Brian Eno: En el laboratorio del gran productor
El padre del sonido ‘ambient’, fundador de Roxy Music y colaborador de David Bowie, U2 y Coldplay. Una de las figuras más relevantes del pop abre sus puertas de su estudio en Londres para descubrir sus experimentos artísticos con inmensas esculturas de luz desde hace 40 años
Al final de un pequeño callejón sin salida de Notting Hill, tras una pequeña y endeble puerta blanca que solía dar acceso a una cuadra señorial, Brian Eno esconde su estudio desde hace unos 20 años. El polifacético artista, una de las figuras más influyentes de la música moderna –también una de las más herméticas–, se encuentra en su interior absorto con varios músicos. Entra y sale de un pequeño cuarto sonriendo, luciendo el destello de su diente de oro y volviéndose con una guitarra. No puede evitar cantar y bailar con lo que graba. No le extraña ver a desconocidos por el enorme loft blanco de dos niveles, curioseando entre sus libros de arte y las guías de viaje de sus estanterías. Mirando las fotos de sus hijas Irial y Darla en remojo en el borde de una piscina. Incluso, hojeando los libros sobre física y medio ambiente de su cuarto de baño. Pasarán dos horas y media más hasta que relacione la extraña presencia con una de esas molestas obligaciones que conlleva la promoción.

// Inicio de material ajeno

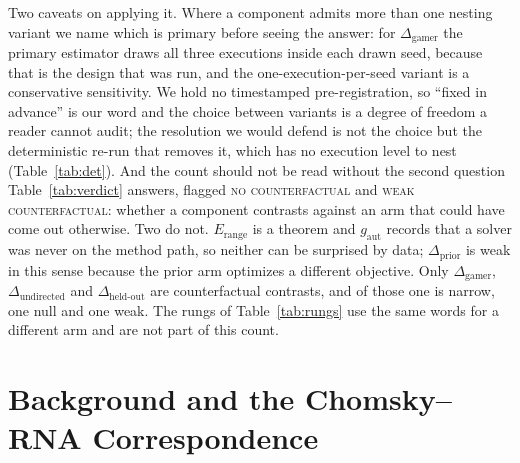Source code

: \documentclass[11pt]{article}
\begin{document}
Two caveats on applying it. Where a component admits more than one nesting variant we name which is primary
before seeing the answer: for $\Delta_{\mathrm{gamer}}$ the primary estimator draws all
three executions inside each drawn seed, because that is the design that was run, and the
one-execution-per-seed variant is a conservative sensitivity. We hold no timestamped pre-registration, so
``fixed in advance'' is our word and the choice between variants is a degree of freedom a reader cannot audit;
the resolution we would defend is not the choice but the deterministic re-run that removes it, which has no
execution level to nest (Table~\ref{tab:det}). And the count should not be read without the second question
Table~\ref{tab:verdict} answers, flagged \textsc{no counterfactual} and \textsc{weak counterfactual}: whether a
component contrasts against an arm that could have come out otherwise. Two do not. $E_{\mathrm{range}}$ is a
theorem and $g_{\mathrm{aut}}$ records that a solver was never on the method path, so neither can be surprised
by data; $\Delta_{\mathrm{prior}}$ is weak in this sense because the prior arm optimizes a different objective.
Only $\Delta_{\mathrm{gamer}}$, $\Delta_{\mathrm{undirected}}$ and $\Delta_{\mathrm{held\text{-}out}}$ are
counterfactual contrasts, and of those one is narrow, one null and one weak. The rungs of
Table~\ref{tab:rungs} use the same words for a different arm and are not part of this count.

\section{Background and the Chomsky--RNA Correspondence}\label{sec:bg}
\end{document}
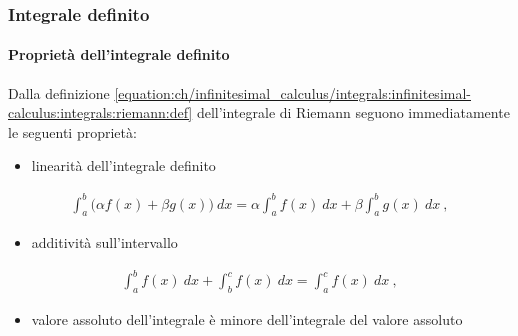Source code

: \documentclass[letterpaper,10pt,italian]{jupyterBook}
\begin{document}
\subsubsection{Integrale definito}
\label{\detokenize{ch/infinitesimal_calculus/integrals:integrale-definito}}\label{\detokenize{ch/infinitesimal_calculus/integrals:infinitesimal-calculus-integrals-def-definite}}

\paragraph{Proprietà dell’integrale definito}
\label{\detokenize{ch/infinitesimal_calculus/integrals:proprieta-dell-integrale-definito}}\label{\detokenize{ch/infinitesimal_calculus/integrals:infinitesimal-calculus-integrals-def-definite-prop}}\label{\detokenize{ch/infinitesimal_calculus/integrals:infinitesimal-calculus-integrals-def-indefinite}}
\sphinxAtStartPar
Dalla definizione \eqref{equation:ch/infinitesimal_calculus/integrals:infinitesimal-calculus:integrals:riemann:def} dell’integrale di Riemann seguono immediatamente le seguenti proprietà:
\begin{itemize}
\item {} 
\sphinxAtStartPar
linearità dell’integrale definito

\end{itemize}
\begin{equation}\label{equation:ch/infinitesimal_calculus/integrals:infinitesimal-calculus:integrals:prop:linearity}
\begin{split}\int_a^b \big( \alpha f(x) + \beta g(x) \big) \ dx = \alpha \int_a^b f(x) \ dx + \beta \int_a^b g(x) \ dx \ ,\end{split}
\end{equation}\begin{itemize}
\item {} 
\sphinxAtStartPar
additività sull’intervallo

\end{itemize}
\begin{equation}\label{equation:ch/infinitesimal_calculus/integrals:infinitesimal-calculus:integrals:prop:add}
\begin{split}\int_a^b f(x) \ dx + \int_b^c f(x) \ dx = \int_a^c f(x) \ dx \ ,\end{split}
\end{equation}\begin{itemize}
\item {} 
\sphinxAtStartPar
valore assoluto dell’integrale è minore dell’integrale del valore assoluto

\end{itemize}
\end{document}
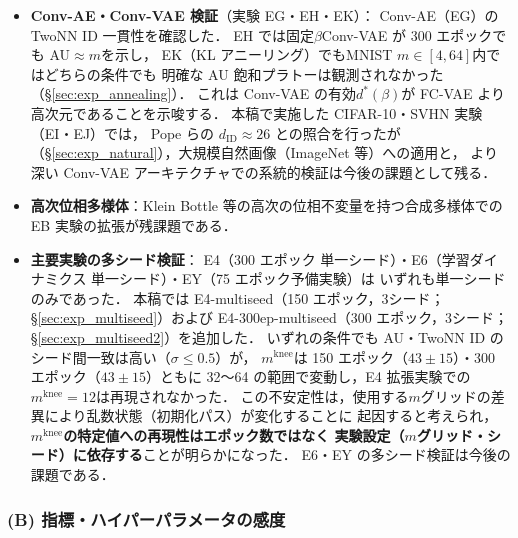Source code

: \documentclass[11pt,a4paper]{jsarticle}
\newcommand{\mknee}{m^{\mathrm{knee}}}
\begin{document}
\begin{itemize}
  \item \textbf{Conv-AE・Conv-VAE 検証}（実験 EG・EH・EK）：
        Conv-AE（EG）の TwoNN ID 一貫性を確認した．
        EH では固定$\beta$Conv-VAE が 300 エポックでも AU$\approx m$を示し，
        EK（KL アニーリング）でもMNIST $m\in[4,64]$内ではどちらの条件でも
        明確な AU 飽和プラトーは観測されなかった（§\ref{sec:exp_annealing}）．
        これは Conv-VAE の有効$d^*(\beta)$が FC-VAE より高次元であることを示唆する．
        本稿で実施した CIFAR-10・SVHN 実験（EI・EJ）では，
        Pope ら\cite{pope2021intrinsic}の $d_\mathrm{ID} \approx 26$ との照合を行ったが
        （§\ref{sec:exp_natural}），大規模自然画像（ImageNet 等）への適用と，
        より深い Conv-VAE アーキテクチャでの系統的検証は今後の課題として残る．
  \item \textbf{高次位相多様体}：Klein Bottle 等の高次の位相不変量を持つ合成多様体での
        EB 実験の拡張が残課題である．
  \item \textbf{主要実験の多シード検証}：
        E4（300 エポック 単一シード）・E6（学習ダイナミクス 単一シード）・EY（75 エポック予備実験）は
        いずれも単一シードのみであった．
        本稿では E4-multiseed（150 エポック，3シード；§\ref{sec:exp_multiseed}）および
        E4-300ep-multiseed（300 エポック，3シード；§\ref{sec:exp_multiseed2}）を追加した．
        いずれの条件でも AU・TwoNN ID のシード間一致は高い（$\sigma \leq 0.5$）が，
        $\mknee$は 150 エポック（$43 \pm 15$）・300 エポック（$43 \pm 15$）ともに
        32〜64 の範囲で変動し，E4 拡張実験での$\mknee = 12$は再現されなかった．
        この不安定性は，使用する$m$グリッドの差異により乱数状態（初期化パス）が変化することに
        起因すると考えられ，\textbf{$\mknee$の特定値への再現性はエポック数ではなく
        実験設定（$m$グリッド・シード）に依存する}ことが明らかになった．
        E6・EY の多シード検証は今後の課題である．
\end{itemize}

\subsubsection*{(B) 指標・ハイパーパラメータの感度}
\end{document}
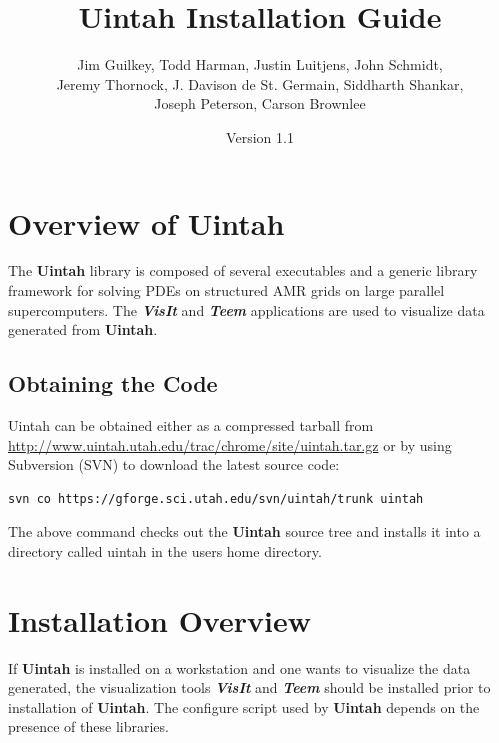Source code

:\documentclass[12pt]{article}
\begin{document}
\title{Uintah Installation Guide}

\author{Jim Guilkey, Todd Harman, Justin Luitjens, John Schmidt,
  \\ Jeremy Thornock,
  J. Davison de St. Germain, Siddharth Shankar, \\
  Joseph Peterson,  
  Carson Brownlee}

\date{Version 1.1}

\maketitle



\newpage

\tableofcontents

\newpage

\section{Overview of Uintah} \label{sec:overview}

The \textbf{Uintah} library is composed of several executables and a
generic library framework for solving PDEs on structured AMR grids on
large parallel supercomputers. The \textbf{\emph{VisIt}} and
\textbf{\emph{Teem}} applications are used to visualize data generated
from \textbf{Uintah}.

\subsection{Obtaining the Code}
Uintah can be obtained either as a compressed tarball from
\url{http://www.uintah.utah.edu/trac/chrome/site/uintah.tar.gz} or by using
Subversion (SVN) to download the latest source code:

\begin{verbatim}
svn co https://gforge.sci.utah.edu/svn/uintah/trunk uintah
\end{verbatim}

The above command checks out the \textbf{Uintah} source tree and
installs it into a directory called uintah in the users home
directory.


\section{Installation Overview}

If \textbf{Uintah} is installed on a workstation and one wants to
visualize the data generated, the visualization tools
\textbf{\emph{VisIt}} and \textbf{\emph{Teem}} should be installed
prior to installation of \textbf{Uintah}.  The configure script used by
\textbf{Uintah} depends on the presence of these libraries.
\end{document}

Entonces sale arremangado y se disculpa por haber olvidado la cita. “Pero, ¿esto no era la semana que viene? Es culpa mía, lo siento”. Acaba de recordar también que el hijo de su novia está esperándole para que le ayude con el examen de literatura que tiene al día siguiente. Así que empieza a maldecir y mira su diminuto y rudimentario teléfono, donde aparece el primero de varios mensajes que irán llegando durante la entrevista. “Uf… ¿Has hablado con ella? ¿Puedes explicarle la situación?”, le pide a su jefe de proyecto, un hombre elegante y silencioso que cojea de un lado a otro de la estancia y que claramente ejerce como embajador del genial productor con la incómoda realidad.
La suya, la que esconde su estudio, revela decenas de proyectos en marcha. El lugar está lleno de placas de procesadores, de cuadros que crea a cuatro manos con el artista africano Beezy Bailey y de sus instrumentos. Una mezcla entre el garaje de un informático a punto de fundar un imperio y el taller de un pintor. Un reflejo de la multitarea en la que transcurre su vida. Dos bolas de espejos de discoteca cuelgan del techo como metáfora última de aquellos tiempos de desenfreno en Roxy Music. Hoy, aunque reniegue del mundo del arte –“no tengo ningún contacto con él, ni siquiera un galerista”– y su pasado se empeñe en perseguirle, ha logrado el reconocimiento como artista visual.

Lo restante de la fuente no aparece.